D.G. Der Übergang 1994 war verhandelt. Wir konnten damals nicht unsere Bedingungen einfach durchsetzen. Das alte Regime vor allem die alte Bürokratie war noch da. Sie war nicht immer loyal gegenüber der neuen Regierung.  Ich habe das selbst erlebt, als ich später Berater für die Regierung war. Wir konnten nicht alle gesellschaftlichen Beziehungen verändern und wir gewöhnten uns offenbar an einige. Marikana zeugt von diesen alten gesellschaftlichen Beziehungen. Viele der Arbeiter kommen als Wanderarbeiter weit entfernt aus dem Ostkap. Sie brauchen das Geld, das sie verdienen, um es an ihre Familien zu senden. Deswegen kassieren sie lieber das Wohngeld als in Unterkünften der Minen unterzukommen, so können sie mehr Geld nach Hause schicken und für sie selber  bauen sie Barracken und leben weiter wie in der Apartheidzeit. Das kann so nicht weitergehen, wir wollen eine Wirtschaft für alle bauen.

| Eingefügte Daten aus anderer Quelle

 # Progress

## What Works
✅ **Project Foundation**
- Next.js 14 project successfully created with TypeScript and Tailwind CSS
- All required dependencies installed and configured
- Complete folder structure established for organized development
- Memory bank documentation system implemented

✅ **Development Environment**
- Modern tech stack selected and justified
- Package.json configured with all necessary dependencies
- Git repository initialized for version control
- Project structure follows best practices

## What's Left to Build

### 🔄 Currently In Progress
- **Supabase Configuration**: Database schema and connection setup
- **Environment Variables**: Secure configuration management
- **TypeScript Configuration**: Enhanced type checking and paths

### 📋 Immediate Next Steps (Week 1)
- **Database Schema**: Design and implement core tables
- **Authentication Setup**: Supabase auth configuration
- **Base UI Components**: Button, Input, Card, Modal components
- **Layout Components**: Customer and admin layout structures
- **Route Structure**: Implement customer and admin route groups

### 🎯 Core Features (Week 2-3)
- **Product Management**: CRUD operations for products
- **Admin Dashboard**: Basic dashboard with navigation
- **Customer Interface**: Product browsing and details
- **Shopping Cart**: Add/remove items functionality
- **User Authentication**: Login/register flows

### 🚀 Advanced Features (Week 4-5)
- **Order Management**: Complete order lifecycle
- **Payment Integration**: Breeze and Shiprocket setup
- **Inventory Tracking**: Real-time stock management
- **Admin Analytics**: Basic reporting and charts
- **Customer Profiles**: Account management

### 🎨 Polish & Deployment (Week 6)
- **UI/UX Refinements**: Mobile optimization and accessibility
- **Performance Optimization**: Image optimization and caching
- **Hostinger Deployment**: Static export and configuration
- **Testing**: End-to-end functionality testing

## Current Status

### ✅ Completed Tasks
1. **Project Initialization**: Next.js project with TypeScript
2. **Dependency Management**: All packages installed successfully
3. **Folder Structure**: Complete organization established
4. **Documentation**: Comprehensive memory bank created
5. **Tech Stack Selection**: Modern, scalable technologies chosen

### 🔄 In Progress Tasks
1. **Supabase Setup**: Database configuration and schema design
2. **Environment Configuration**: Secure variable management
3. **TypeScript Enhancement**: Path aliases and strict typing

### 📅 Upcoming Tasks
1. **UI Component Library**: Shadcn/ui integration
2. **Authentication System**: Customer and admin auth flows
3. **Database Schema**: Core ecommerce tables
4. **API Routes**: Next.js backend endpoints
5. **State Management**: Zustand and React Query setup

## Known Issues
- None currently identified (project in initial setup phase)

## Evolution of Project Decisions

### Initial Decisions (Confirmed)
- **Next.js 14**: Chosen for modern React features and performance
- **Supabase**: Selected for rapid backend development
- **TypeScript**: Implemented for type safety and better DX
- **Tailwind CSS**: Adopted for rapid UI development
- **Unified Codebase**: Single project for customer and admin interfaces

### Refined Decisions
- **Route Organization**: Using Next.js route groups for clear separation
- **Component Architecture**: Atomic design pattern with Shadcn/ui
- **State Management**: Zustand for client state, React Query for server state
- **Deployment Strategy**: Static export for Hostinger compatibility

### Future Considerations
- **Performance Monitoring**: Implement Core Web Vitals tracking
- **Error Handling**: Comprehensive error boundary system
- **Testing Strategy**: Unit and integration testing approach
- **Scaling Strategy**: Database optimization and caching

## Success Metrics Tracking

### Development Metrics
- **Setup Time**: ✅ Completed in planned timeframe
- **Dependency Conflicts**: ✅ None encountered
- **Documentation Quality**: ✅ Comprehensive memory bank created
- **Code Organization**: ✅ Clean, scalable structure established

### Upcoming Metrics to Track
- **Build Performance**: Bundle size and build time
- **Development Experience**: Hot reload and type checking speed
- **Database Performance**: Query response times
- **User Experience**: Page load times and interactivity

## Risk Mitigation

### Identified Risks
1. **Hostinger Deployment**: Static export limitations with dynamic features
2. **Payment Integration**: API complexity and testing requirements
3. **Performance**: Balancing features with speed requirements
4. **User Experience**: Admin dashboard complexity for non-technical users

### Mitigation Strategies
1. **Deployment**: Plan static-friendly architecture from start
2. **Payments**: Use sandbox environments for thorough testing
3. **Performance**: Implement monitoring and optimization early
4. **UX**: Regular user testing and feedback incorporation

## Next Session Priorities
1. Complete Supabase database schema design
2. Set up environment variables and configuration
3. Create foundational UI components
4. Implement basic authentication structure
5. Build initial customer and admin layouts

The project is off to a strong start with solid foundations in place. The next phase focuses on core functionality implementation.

ROSALUX: Was sagen Sie den Kritikern im Land, welche den Lohnforderungen der Arbeitnehmer kritisch gegenüberstehen?

D.G.: Wenn die Arbeitnehmer höhere Löhne erkämpfen, drohen selbstverständlich Arbeitsplatzverluste, wenn die höheren Kosten am Weltmarkt nicht durchgesetzt werden können,  oder wird die Arbeit durch Maschinen im Bergbau ersetzt und Arbeitsplätze verschwinden. Beides wäre eine Tragödie. Wir müssen deshalb den tiefen Graben zwischen den niedrigen Lohngruppen und den Spitzenverdiener schließen. Wie kann Tokyo Sexwale, Mitglied des ANC und Wohnungsbauminister, als Investor und Manager, Tausend mal mehr verdienen als ein einfacher Arbeiter? Sexwale der geweint hat, als Chris Hani, Generalsekretär der kommunistischen Partei 1993 getötet wurde. Wie konnten wir nur unsere Prinzipien so vergessen, nachdem wir mächtig wurden?   Als Humanist hat man eine Wahl, man hat eine moralische Wahl.

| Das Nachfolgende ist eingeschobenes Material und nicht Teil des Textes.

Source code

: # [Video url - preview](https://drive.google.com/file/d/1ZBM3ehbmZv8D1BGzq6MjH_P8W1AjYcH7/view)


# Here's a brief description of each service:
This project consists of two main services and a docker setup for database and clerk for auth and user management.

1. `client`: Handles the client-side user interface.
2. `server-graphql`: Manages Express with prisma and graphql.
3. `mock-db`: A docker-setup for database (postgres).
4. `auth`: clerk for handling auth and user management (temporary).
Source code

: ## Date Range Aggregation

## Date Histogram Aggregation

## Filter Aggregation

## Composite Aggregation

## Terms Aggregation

ROSALUX: Worin sehen Sie die Rolle der Regierung in der Transformation von Wirtschaft und Gesellschaft in Südafrika?

D.G. Wir brauchen mehr Führung (Leadership) im Land. Wir feiern Mandela, aber wir machen nichts. Die Art wie wir Mandela huldigen ist in gewisser Weise demoralisierend. Wir machen als ob er uns die Freiheit wie ein Geschenk gebracht hätte und warten nun auf einem neuen „Messias“. Mandela selber hat aber immer gesagt, er war ein Führen unter anderen großen Führern. Jeder sollte nun Führungsqualität beweisen, von den Lehrern bis zum Betriebsrat und zum Präsidenten. Gegenwärtig  führt niemand mehr das Land.

ROSALUX: Was erwarten Sie konkret von Jacob Zuma?

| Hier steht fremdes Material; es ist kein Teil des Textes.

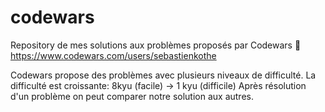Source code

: # codewars

Repository de mes solutions aux problèmes proposés par Codewars
🔗 https://www.codewars.com/users/sebastienkothe

Codewars propose des problèmes avec plusieurs niveaux de difficulté. La difficulté est croissante: 8kyu (facile) -> 1 kyu (difficile)
Après résolution d'un problème on peut comparer notre solution aux autres.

Zuma muss voran gehen. Zuma muss für einen Lohnstopp für alle Besserverdienenden eintreten. Überall in der Wirtschaft müssen sich jetzt alle für eine Lohnpause bei den gut bezahlten Arbeitsplätzen einsetzen. Durch die Inflation und die  damit schlechter bezahlte Jobs höhere Lohnzuwächse für Geringverdiener würde sich dann die Lohnspanne reduzieren.  Alle ANC-Kapitalisten, alle Investoren und Bergbautycoons mit Parteibuch müssen sich nun sagen: Ich brauche nicht mehr für mich, ich bin reich genug, es geht nicht mehr nur um mich, im Interesse des Kapitalismus muss ich nun für mehr Gleichheit sorgen. Das ist idealistisch, ich weiß, die englische Geschichte zeigt aber, dass es einige aufgeklärte Kapitalisten waren, welche die Kinderarbeit stoppten. Wir müssen klein anfangen, von einer sozialdemokratischen Transformation hin zu einem noch größeren Umbau der Gesellschaft. Bei mir zu Hause in Kapstadt hat sich gerade die Sozialistische Internationale getroffen. Der ANC ist  Mitglied. Wir im ANC reden aber nicht mal sozialistisch, nicht einmal sozialdemokratisch. Das muss sich ändern.